Detailed workflow information is as follows:

  • Consumer(VNFM): (step 0) creates resources (network, server/instance) and an event alarm on state down notification of that server/instance
  • Monitor: (step 1) periodically checks nodes, such as ping from/to each dplane nic to/from gw of node, (step 2) once it fails to send out event with “raw” fault event information to Inspector
  • Inspector: when it receives an event, it will (step 3) mark the host down (“mark-host-down”), (step 4) map the PM to VM, and change the VM status to down
  • Controller: (step 5) sends out instance update event to Ceilometer
  • Notifier: (step 6) Ceilometer transforms and passes the event to Aodh, (step 7) Aodh will evaluate event with the registered alarm definitions, then (step 8) it will fire the alarm to the “consumer” who owns the instance
  • Consumer(VNFM): (step 9) receives the event and (step 10) recreates a new instance

Test case

Functest will call the “run.sh” script in Doctor to run the test job.

Currently, only ‘Apex’ and ‘local’ installer are supported.

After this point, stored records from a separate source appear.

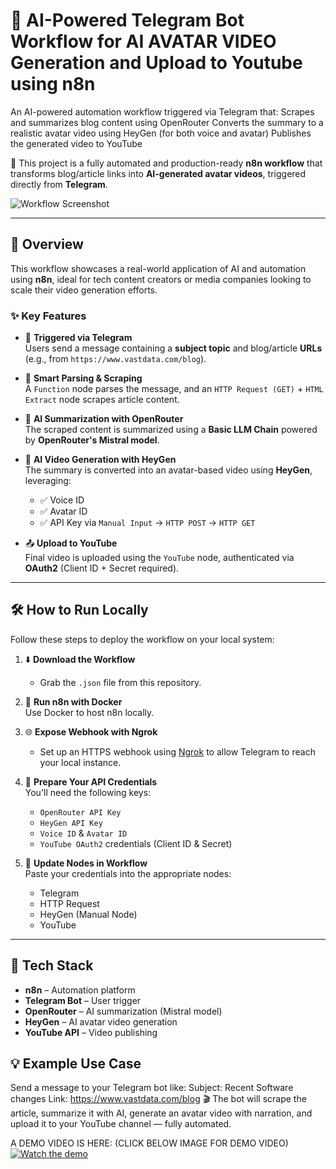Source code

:
# 🤖 AI-Powered Telegram Bot Workflow for AI AVATAR VIDEO Generation and Upload to Youtube using n8n
An AI-powered automation workflow triggered via Telegram that:  Scrapes and summarizes blog content using OpenRouter  Converts the summary to a realistic avatar video using HeyGen (for both voice and avatar)   Publishes the generated video to YouTube

🚀 This project is a fully automated and production-ready **n8n workflow** that transforms blog/article links into **AI-generated avatar videos**, triggered directly from **Telegram**.

![Workflow Screenshot](https://github.com/urstruly-bunny/AI-Powered-Telegram-Workflow/blob/main/WORKFLOW%20IMAGE.png)

---

## 🧠 Overview

This workflow showcases a real-world application of AI and automation using **n8n**, ideal for tech content creators or media companies looking to scale their video generation efforts.

### ✨ Key Features

- 📩 **Triggered via Telegram**  
  Users send a message containing a **subject topic** and blog/article **URLs** (e.g., from `https://www.vastdata.com/blog`).

- 🔄 **Smart Parsing & Scraping**  
  A `Function` node parses the message, and an `HTTP Request (GET)` + `HTML Extract` node scrapes article content.

- 🤖 **AI Summarization with OpenRouter**  
  The scraped content is summarized using a **Basic LLM Chain** powered by **OpenRouter's Mistral model**.

- 🎤 **AI Video Generation with HeyGen**  
  The summary is converted into an avatar-based video using **HeyGen**, leveraging:
  - ✅ Voice ID
  - ✅ Avatar ID
  - ✅ API Key via `Manual Input` → `HTTP POST` → `HTTP GET`

- 📤 **Upload to YouTube**  
  Final video is uploaded using the `YouTube` node, authenticated via **OAuth2** (Client ID + Secret required).

---

## 🛠️ How to Run Locally

Follow these steps to deploy the workflow on your local system:

1. ⬇️ **Download the Workflow**  
   - Grab the `.json` file from this repository.

2. 🐳 **Run n8n with Docker**  
   Use Docker to host n8n locally.

3. 🌐 **Expose Webhook with Ngrok**  
   - Set up an HTTPS webhook using [Ngrok](https://ngrok.com/) to allow Telegram to reach your local instance.

4. 🔐 **Prepare Your API Credentials**  
   You'll need the following keys:
   - `OpenRouter API Key`
   - `HeyGen API Key`
   - `Voice ID` & `Avatar ID`
   - `YouTube OAuth2` credentials (Client ID & Secret)

5. 🧩 **Update Nodes in Workflow**  
   Paste your credentials into the appropriate nodes:
   - Telegram
   - HTTP Request
   - HeyGen (Manual Node)
   - YouTube

---
## 🧩 Tech Stack

- **n8n** – Automation platform
- **Telegram Bot** – User trigger
- **OpenRouter** – AI summarization (Mistral model)
- **HeyGen** – AI avatar video generation
- **YouTube API** – Video publishing

## 💡 Example Use Case

Send a message to your Telegram bot like:
Subject: Recent Software changes
Link: https://www.vastdata.com/blog
🎬 The bot will scrape the article, summarize it with AI, generate an avatar video with narration, and upload it to your YouTube channel — fully automated.

A DEMO VIDEO IS HERE:   (CLICK BELOW IMAGE FOR DEMO VIDEO)
[![Watch the demo](https://github.com/urstruly-bunny/AI-Powered-Telegram-Workflow/blob/main/WORKFLOW%20IMAGE.png)](https://www.youtube.com/watch?v=f0_DZIoHowc)


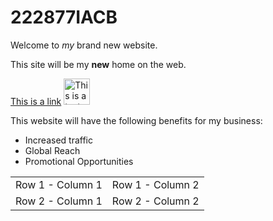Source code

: <!DOCTYPE html>
<html>
<head>
<title>Nice WebPage</title>
<meta charset="UTF-8">
<meta name="description" content="This is my first website. It includes lots of information about my life.">
</head>
<body>
<h1>222877IACB</h1>
<p>Welcome to <em>my</em> brand new website.</p>
<p>This site will be my <strong>new</strong> home on the web.</p>
<a href="https://taltech.ee/">This is a link</a>
<img src="testpic.jpg" alt="This is a test image" height="42" width="42">
<p>This website will have the following benefits for my business:</p>
<ul>
<li>Increased traffic </li>
<li>Global Reach</li>
<li>Promotional Opportunities</li>
</ul>
<table>
<tr>
<td>Row 1 - Column 1</td>
<td>Row 1 - Column 2 </td>
</tr>
<tr>
<td>Row 2 - Column 1</td>
<td>Row 2 - Column 2</td>
</tr>
</table>
</body>
</html>

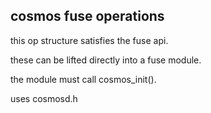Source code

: 



cosmos fuse operations
----------------------

this op structure satisfies the fuse api.

these can be lifted directly into a fuse module.

the module must call cosmos_init().


uses cosmosd.h






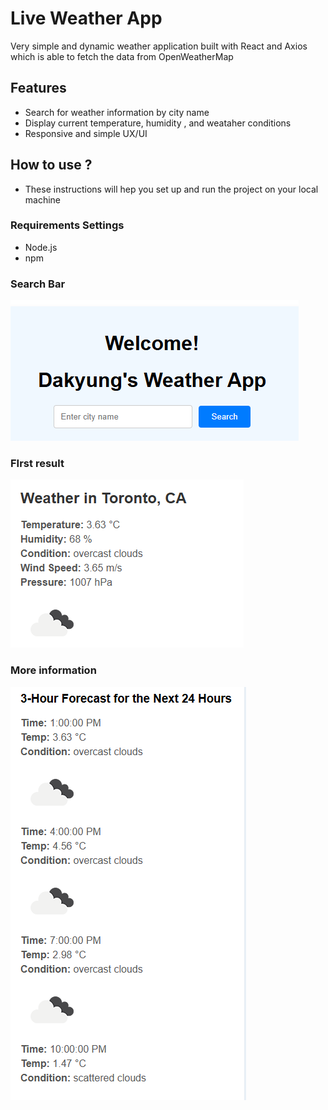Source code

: # Live Weather App
Very simple and dynamic weather application built with React and Axios which is able to fetch the data from OpenWeatherMap

## Features

* Search for weather information by city name
* Display current temperature, humidity , and weataher conditions
* Responsive and simple UX/UI

## How to use ?

* These instructions will hep you set up and run the project on your local machine

### Requirements Settings

* Node.js
* npm 




### Search Bar 
![Search Bar Screenshot](./src/assets/search.PNG)

### FIrst result
![First Result Screenshot](./src/assets/firstResult.PNG)

### More information
![More Information](./src/assets/secondResult.PNG)
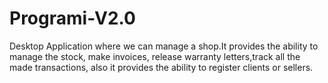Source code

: # Programi-V2.0

Desktop Application where we can manage a shop.It provides the ability to manage the stock, make invoices, release warranty letters,track all the made transactions, also it provides the ability to register clients or sellers.
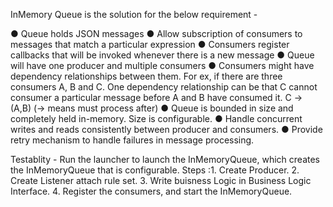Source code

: InMemory Queue is the solution for the below requirement - 

● Queue holds JSON messages
● Allow subscription of consumers to messages that match a particular
  expression
● Consumers register callbacks that will be invoked whenever there is a new
  message
● Queue will have one producer and multiple consumers
● Consumers might have dependency relationships between them. For ex, if
  there are three consumers A, B and C. One dependency relationship can be
  that C cannot consumer a particular message before A and B have consumed
  it. C -> (A,B) (-> means must process after)
● Queue is bounded in size and completely held in-memory. Size is configurable.
● Handle concurrent writes and reads consistently between producer and
  consumers.
● Provide retry mechanism to handle failures in message processing.

Testablity -
Run the launcher to launch the InMemoryQueue, which creates the InMemoryQueue that is configurable.
Steps  :1. Create Producer.
        2. Create Listener attach rule set.
        3. Write buisness Logic in Business Logic Interface.
        4. Register the consumers, and start the InMemoryQueue.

The test also can run successfully in ‘fuel’ installer with the modification of some configurations of OpenStack in the script. But still need ‘fuel’ installer to support these configurations.

The “run.sh” script will execute the following steps.

Firstly, get the installer ip according to the installer type. Then ssh to the installer node to get the private key for accessing to the cloud. As ‘fuel’ installer, ssh to the controller node to modify nova and ceilometer configurations.

Secondly, prepare image for booting VM, then create a test project and test user (both default to doctor) for the Doctor tests.

Thirdly, boot a VM under the doctor project and check the VM status to verify that the VM is launched completely. Then get the compute host info where the VM is launched to verify connectivity to the target compute host. Get the consumer ip according to the route to compute ip and create an alarm event in Ceilometer using the consumer ip.

Fourthly, the Doctor components are started, and, based on the above preparation, a failure is injected to the system, i.e. the network of compute host is disabled for 3 minutes. To ensure the host is down, the status of the host will be checked.

Finally, the notification time, i.e. the time between the execution of step 2 (Monitor detects failure) and step 9 (Consumer receives failure notification) is calculated.

According to the Doctor requirements, the Doctor test is successful if the notification time is below 1 second.